> **Recorded data**:
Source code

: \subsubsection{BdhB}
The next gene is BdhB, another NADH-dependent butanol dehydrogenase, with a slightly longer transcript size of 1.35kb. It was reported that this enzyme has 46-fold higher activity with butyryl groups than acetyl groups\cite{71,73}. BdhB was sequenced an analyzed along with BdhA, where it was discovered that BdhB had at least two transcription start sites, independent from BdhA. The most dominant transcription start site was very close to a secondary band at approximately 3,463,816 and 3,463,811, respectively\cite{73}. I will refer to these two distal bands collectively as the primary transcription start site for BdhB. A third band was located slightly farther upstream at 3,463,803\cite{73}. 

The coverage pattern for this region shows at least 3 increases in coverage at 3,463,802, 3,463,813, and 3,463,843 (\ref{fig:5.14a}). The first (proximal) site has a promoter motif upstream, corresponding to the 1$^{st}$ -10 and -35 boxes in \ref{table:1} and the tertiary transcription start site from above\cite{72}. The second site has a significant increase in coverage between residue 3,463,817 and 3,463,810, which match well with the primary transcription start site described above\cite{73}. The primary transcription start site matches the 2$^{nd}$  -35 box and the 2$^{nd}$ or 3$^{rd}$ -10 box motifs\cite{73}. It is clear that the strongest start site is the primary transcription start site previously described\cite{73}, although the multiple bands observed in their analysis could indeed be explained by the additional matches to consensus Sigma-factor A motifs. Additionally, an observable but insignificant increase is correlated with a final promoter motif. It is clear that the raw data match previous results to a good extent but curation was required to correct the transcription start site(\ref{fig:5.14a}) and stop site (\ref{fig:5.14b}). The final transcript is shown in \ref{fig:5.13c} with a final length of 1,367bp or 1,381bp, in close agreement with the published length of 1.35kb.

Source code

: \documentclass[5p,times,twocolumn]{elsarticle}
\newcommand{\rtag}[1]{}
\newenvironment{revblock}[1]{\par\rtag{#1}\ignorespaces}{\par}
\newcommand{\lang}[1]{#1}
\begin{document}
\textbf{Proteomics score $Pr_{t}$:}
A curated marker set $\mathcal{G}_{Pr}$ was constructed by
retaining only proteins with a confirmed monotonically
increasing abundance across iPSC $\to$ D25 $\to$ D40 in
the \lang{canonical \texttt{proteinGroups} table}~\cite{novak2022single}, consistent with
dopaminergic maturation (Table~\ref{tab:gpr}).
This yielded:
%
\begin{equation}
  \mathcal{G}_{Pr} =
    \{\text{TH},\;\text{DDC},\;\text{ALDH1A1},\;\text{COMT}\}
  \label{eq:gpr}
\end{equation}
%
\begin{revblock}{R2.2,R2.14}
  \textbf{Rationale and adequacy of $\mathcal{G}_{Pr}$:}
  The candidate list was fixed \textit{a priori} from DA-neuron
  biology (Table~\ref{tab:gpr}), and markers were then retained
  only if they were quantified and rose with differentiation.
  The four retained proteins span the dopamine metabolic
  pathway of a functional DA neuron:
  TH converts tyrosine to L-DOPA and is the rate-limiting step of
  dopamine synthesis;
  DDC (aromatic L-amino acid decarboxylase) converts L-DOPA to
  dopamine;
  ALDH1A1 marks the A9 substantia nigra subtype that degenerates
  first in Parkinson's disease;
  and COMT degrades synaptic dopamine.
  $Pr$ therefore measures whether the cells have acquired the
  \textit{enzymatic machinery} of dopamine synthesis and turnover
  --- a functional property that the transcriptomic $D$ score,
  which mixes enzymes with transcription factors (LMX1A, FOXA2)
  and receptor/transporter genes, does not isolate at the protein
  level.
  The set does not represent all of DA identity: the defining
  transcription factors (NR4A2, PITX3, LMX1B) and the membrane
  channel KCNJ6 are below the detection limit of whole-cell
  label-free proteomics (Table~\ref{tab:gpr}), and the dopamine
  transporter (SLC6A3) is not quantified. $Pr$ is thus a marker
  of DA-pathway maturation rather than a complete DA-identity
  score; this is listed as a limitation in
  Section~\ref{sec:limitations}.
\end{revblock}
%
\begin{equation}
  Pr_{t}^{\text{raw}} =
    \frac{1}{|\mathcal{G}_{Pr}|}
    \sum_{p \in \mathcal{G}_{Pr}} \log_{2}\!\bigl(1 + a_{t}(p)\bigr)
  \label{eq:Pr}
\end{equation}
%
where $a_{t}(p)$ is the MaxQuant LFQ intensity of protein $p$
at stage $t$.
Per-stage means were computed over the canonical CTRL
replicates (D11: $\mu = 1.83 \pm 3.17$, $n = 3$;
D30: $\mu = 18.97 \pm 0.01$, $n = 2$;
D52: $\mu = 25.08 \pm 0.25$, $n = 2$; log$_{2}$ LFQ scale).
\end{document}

> **Exercise details**:
Of the entries listed above, reproduce only the lines starting at the line containing "DDC (aromatic L-amino" and ending at the line containing "of protein $p$". Include both, exactly as they stand.

> **Solved problem**:
  DDC (aromatic L-amino acid decarboxylase) converts L-DOPA to
  dopamine;
  ALDH1A1 marks the A9 substantia nigra subtype that degenerates
  first in Parkinson's disease;
  and COMT degrades synaptic dopamine.
  $Pr$ therefore measures whether the cells have acquired the
  \textit{enzymatic machinery} of dopamine synthesis and turnover
  --- a functional property that the transcriptomic $D$ score,
  which mixes enzymes with transcription factors (LMX1A, FOXA2)
  and receptor/transporter genes, does not isolate at the protein
  level.
  The set does not represent all of DA identity: the defining
  transcription factors (NR4A2, PITX3, LMX1B) and the membrane
  channel KCNJ6 are below the detection limit of whole-cell
  label-free proteomics (Table~\ref{tab:gpr}), and the dopamine
  transporter (SLC6A3) is not quantified. $Pr$ is thus a marker
  of DA-pathway maturation rather than a complete DA-identity
  score; this is listed as a limitation in
  Section~\ref{sec:limitations}.
\end{revblock}
%
\begin{equation}
  Pr_{t}^{\text{raw}} =
    \frac{1}{|\mathcal{G}_{Pr}|}
    \sum_{p \in \mathcal{G}_{Pr}} \log_{2}\!\bigl(1 + a_{t}(p)\bigr)
  \label{eq:Pr}
\end{equation}
%
where $a_{t}(p)$ is the MaxQuant LFQ intensity of protein $p$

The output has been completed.